Work instruction
Every entry must be given again exactly. Include no pictures.

(Beginning of Input records)

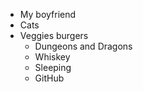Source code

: * My boyfriend
* Cats
* Veggies burgers
  * Dungeons and Dragons
  * Whiskey
  * Sleeping
  * GitHub 
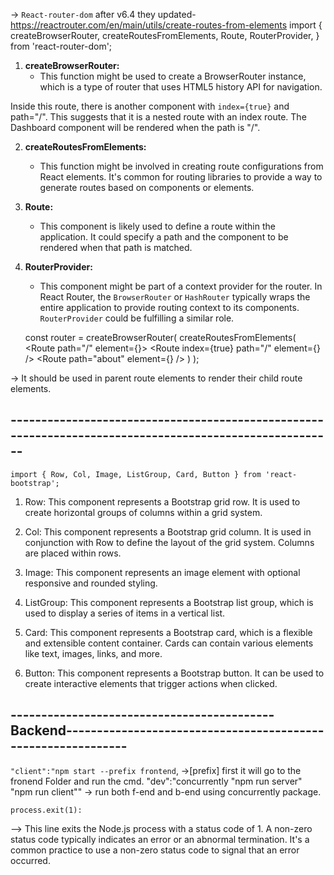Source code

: -> `React-router-dom`  after v6.4 they updated-https://reactrouter.com/en/main/utils/create-routes-from-elements
import {
  createBrowserRouter,
  createRoutesFromElements,
  Route,
  RouterProvider,
} from 'react-router-dom';

1. **createBrowserRouter:**
   - This function might be used to create a BrowserRouter instance, which is a type of router that uses HTML5 history API for navigation.

Inside this route, there is another <Route> component with `index={true}` and path="/". This suggests that it is a nested route with an index route. The Dashboard component will be rendered when the path is "/".

2. **createRoutesFromElements:**
   - This function might be involved in creating route configurations from React elements. It's common for routing libraries to provide a way to generate routes based on components or elements.

3. **Route:**
   - This component is likely used to define a route within the application. It could specify a path and the component to be rendered when that path is matched.

4. **RouterProvider:**
   - This component might be part of a context provider for the router. In React Router, the `BrowserRouter` or `HashRouter` typically wraps the entire application to provide routing context to its components. `RouterProvider` could be fulfilling a similar role.

   const router = createBrowserRouter(
  createRoutesFromElements(
    <Route path="/" element={<App />}>
      <Route index={true} path="/" element={<HomeScreen />} />
      <Route path="about" element={<About />} />
    </Route>
  )
);

<Outlet/> -> It should be used in parent route elements to render their child route elements.

## --------------------------------------------------------------------------------------------------------

`import { Row, Col, Image, ListGroup, Card, Button } from 'react-bootstrap';`

1. Row: This component represents a Bootstrap grid row. It is used to create horizontal groups of columns within a grid system.

2. Col: This component represents a Bootstrap grid column. It is used in conjunction with Row to define the layout of the grid system. Columns are placed within rows.

3. Image: This component represents an image element with optional responsive and rounded styling.

4. ListGroup: This component represents a Bootstrap list group, which is used to display a series of items in a vertical list.

5. Card: This component represents a Bootstrap card, which is a flexible and extensible content container. Cards can contain various elements like text, images, links, and more.

6. Button: This component represents a Bootstrap button. It can be used to create interactive elements that trigger actions when clicked.

## -------------------------------------------Backend-------------------------------------------------------------
`"client":"npm start --prefix frontend`,  ->[prefix] first it will go to the fronend Folder and run the cmd.
  "dev":"concurrently \"npm run server\" \"npm run client\"" -> run both f-end and b-end using concurrently package.

`process.exit(1):`

--> This line exits the Node.js process with a status code of 1. A non-zero status code typically indicates an error or an abnormal termination. It's a common practice to use a non-zero status code to signal that an error occurred.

(End of Input records)

Solution below
Source code

: * My boyfriend
* Cats
* Veggies burgers
  * Dungeons and Dragons
  * Whiskey
  * Sleeping
  * GitHub 
Source code

: -> `React-router-dom`  after v6.4 they updated-https://reactrouter.com/en/main/utils/create-routes-from-elements
import {
  createBrowserRouter,
  createRoutesFromElements,
  Route,
  RouterProvider,
} from 'react-router-dom';

1. **createBrowserRouter:**
   - This function might be used to create a BrowserRouter instance, which is a type of router that uses HTML5 history API for navigation.

Inside this route, there is another <Route> component with `index={true}` and path="/". This suggests that it is a nested route with an index route. The Dashboard component will be rendered when the path is "/".

2. **createRoutesFromElements:**
   - This function might be involved in creating route configurations from React elements. It's common for routing libraries to provide a way to generate routes based on components or elements.

3. **Route:**
   - This component is likely used to define a route within the application. It could specify a path and the component to be rendered when that path is matched.

4. **RouterProvider:**
   - This component might be part of a context provider for the router. In React Router, the `BrowserRouter` or `HashRouter` typically wraps the entire application to provide routing context to its components. `RouterProvider` could be fulfilling a similar role.

   const router = createBrowserRouter(
  createRoutesFromElements(
    <Route path="/" element={<App />}>
      <Route index={true} path="/" element={<HomeScreen />} />
      <Route path="about" element={<About />} />
    </Route>
  )
);

<Outlet/> -> It should be used in parent route elements to render their child route elements.

## --------------------------------------------------------------------------------------------------------

`import { Row, Col, Image, ListGroup, Card, Button } from 'react-bootstrap';`

1. Row: This component represents a Bootstrap grid row. It is used to create horizontal groups of columns within a grid system.

2. Col: This component represents a Bootstrap grid column. It is used in conjunction with Row to define the layout of the grid system. Columns are placed within rows.

3. Image: This component represents an image element with optional responsive and rounded styling.

4. ListGroup: This component represents a Bootstrap list group, which is used to display a series of items in a vertical list.

5. Card: This component represents a Bootstrap card, which is a flexible and extensible content container. Cards can contain various elements like text, images, links, and more.

6. Button: This component represents a Bootstrap button. It can be used to create interactive elements that trigger actions when clicked.

## -------------------------------------------Backend-------------------------------------------------------------
`"client":"npm start --prefix frontend`,  ->[prefix] first it will go to the fronend Folder and run the cmd.
  "dev":"concurrently \"npm run server\" \"npm run client\"" -> run both f-end and b-end using concurrently package.

`process.exit(1):`

--> This line exits the Node.js process with a status code of 1. A non-zero status code typically indicates an error or an abnormal termination. It's a common practice to use a non-zero status code to signal that an error occurred.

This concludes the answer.